To determine the quality of the resultant alignments, we estimate their sensitivity and coverage. As there is no gold standard with which to compare the results, we define sensitivity as the fraction of the aligned pairs, or Græmlin equivalence classes, which share the eggNOG orthologous group among all aligned pairs or classes. This measure of sensitivity is intrinsically biased, as the eggNOG orthologous groups are based on sequence comparison. Thus, the vertices which are orthologous, yet their sequences have diverged beyond recognition by the methods used to construct the eggNOG orthologous groups, do not contribute to this measure. We define coverage as the fraction of the eggNOG orthologous groups shared by the two species and correctly identified by the network alignment. Specifically, for GraphAlignment, let NA be the number of aligned pairs and NC be the number of the correctly aligned pairs in which the vertices (proteins or genes) belong to the same orthologous group as defined by eggNOG. Let NObe the total number of orthologous groups shared by the vertices of the networks being compared. Then, we define the sensitivity as NC/NA and coverage as NC/NO. For Græmlin, we define NAas the number of equivalence classes in which both species are represented. As in case of the simulated networks, we consider two rules for counting the number of correctly aligned equivalence classes NC: an equivalence class is correctly aligned either when all vertices are in the same eggNOG orthologous group and there is no vertex belonging to a different orthologous group in the class (the strict rule), or we consider the class correctly aligned whenever any two vertices belong to the same orthologous group (the relaxed rule). As the relaxed rule cannot decide between protein families, we will concentrate on the strict rule. Definition of the sensitivity and coverage remain the same.

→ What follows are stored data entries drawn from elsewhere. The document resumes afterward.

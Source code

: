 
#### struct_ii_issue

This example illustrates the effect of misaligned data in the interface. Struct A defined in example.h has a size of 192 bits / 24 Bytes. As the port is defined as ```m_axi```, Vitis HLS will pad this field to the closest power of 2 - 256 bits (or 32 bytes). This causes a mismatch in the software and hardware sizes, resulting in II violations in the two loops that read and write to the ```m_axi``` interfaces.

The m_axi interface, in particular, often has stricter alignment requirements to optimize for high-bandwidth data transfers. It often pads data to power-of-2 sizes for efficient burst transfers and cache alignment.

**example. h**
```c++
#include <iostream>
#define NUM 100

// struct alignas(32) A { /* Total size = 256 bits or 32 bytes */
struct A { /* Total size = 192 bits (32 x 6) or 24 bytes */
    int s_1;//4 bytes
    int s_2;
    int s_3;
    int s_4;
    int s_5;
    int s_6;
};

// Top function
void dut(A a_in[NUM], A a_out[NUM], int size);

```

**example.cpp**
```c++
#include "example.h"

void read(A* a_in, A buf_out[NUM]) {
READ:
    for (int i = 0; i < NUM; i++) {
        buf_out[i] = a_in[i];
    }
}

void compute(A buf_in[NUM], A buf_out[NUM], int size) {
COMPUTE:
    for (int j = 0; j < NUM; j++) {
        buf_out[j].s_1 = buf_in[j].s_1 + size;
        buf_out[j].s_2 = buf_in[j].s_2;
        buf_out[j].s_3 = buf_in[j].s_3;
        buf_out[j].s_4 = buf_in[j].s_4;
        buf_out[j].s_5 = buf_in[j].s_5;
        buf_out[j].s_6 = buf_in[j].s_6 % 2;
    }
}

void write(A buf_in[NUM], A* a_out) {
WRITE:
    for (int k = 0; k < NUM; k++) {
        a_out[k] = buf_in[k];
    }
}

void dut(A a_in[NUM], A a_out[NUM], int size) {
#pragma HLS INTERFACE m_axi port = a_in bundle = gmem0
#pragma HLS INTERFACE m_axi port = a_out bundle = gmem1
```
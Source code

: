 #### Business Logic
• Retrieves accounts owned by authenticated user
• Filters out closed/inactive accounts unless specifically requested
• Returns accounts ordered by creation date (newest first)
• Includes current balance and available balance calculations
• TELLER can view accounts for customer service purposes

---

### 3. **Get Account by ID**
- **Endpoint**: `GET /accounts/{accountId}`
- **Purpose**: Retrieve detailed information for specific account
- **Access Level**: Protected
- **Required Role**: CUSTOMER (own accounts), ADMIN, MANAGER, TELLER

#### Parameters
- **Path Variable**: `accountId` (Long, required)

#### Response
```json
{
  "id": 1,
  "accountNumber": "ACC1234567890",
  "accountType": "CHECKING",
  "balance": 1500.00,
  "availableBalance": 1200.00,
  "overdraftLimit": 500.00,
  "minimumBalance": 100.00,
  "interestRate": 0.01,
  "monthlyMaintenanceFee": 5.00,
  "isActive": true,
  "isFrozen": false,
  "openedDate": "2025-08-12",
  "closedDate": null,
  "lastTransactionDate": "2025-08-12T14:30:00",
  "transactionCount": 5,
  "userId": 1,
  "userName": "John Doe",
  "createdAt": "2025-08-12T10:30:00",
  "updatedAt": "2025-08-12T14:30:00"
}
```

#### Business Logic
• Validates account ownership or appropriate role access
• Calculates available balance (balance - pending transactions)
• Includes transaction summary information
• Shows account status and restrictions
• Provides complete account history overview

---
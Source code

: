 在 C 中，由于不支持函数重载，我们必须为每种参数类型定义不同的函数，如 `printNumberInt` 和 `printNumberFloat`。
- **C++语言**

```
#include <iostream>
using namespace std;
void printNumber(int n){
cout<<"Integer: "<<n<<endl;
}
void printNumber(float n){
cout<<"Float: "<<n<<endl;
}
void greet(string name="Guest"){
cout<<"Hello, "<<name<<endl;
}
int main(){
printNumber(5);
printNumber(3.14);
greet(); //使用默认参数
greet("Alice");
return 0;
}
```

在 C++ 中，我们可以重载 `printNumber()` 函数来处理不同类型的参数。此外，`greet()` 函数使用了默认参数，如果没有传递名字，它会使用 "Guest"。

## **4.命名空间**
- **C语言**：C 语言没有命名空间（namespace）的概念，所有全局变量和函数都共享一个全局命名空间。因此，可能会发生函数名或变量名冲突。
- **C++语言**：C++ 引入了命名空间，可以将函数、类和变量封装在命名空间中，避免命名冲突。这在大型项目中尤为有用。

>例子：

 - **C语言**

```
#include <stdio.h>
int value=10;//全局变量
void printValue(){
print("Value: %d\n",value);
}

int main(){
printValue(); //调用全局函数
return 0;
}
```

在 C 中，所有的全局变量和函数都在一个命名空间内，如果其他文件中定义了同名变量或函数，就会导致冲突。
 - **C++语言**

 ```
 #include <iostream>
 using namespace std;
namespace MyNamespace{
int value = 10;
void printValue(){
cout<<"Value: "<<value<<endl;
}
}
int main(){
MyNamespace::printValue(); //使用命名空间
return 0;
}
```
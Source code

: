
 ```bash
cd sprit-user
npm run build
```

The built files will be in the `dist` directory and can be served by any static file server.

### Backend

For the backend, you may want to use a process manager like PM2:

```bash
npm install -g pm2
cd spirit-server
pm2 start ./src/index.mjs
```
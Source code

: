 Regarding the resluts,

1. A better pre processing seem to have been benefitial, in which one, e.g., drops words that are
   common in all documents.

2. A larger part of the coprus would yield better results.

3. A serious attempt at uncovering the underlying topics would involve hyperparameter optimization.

We summarize the results on PIN in Table 2: On the bacterial networks GraphAlignment slightly outperforms Græmlin both in sensitivity and coverage, considering the strict rule. Both algorithms reach sensitivity of more than 65% and coverage of more than 90%. While comparing the eukaryotic PIN, Græmlin outperforms GraphAlignment on the IntAct-derived human and murine networks. Further, GraphAlignment significantly lags behind Græmlin comparing the human and yeast literature-based networks. Considering the contributions of the edge and node score, see Table 2, we see that the alignment provided by GraphAlignment is in that case dominantly driven by the edge score. This contrasts with the situation in comparing the other PIN networks, where the contributions are either even or dominated by the node score. The algorithm clearly overestimates the edge conservation rate between vertices with low sequence homology, which is inferred from the edge conservation rate between the orthologous vertices in the training set. That may have two reasons: Either the protein interaction data are biased in a way that is not compatible with the GraphAlignment Bayesian model, or different rates of interaction divergence occur between high-confidence orthologs (the training set) and proteins with low sequence similarity. Different rates of protein-protein interaction conservation depending on sequence similarity have indeed been documented recently [51]. The situation does not appear in the alignment produced by Græmlin, which places more weight on vertex similarity, as we saw in the previous section.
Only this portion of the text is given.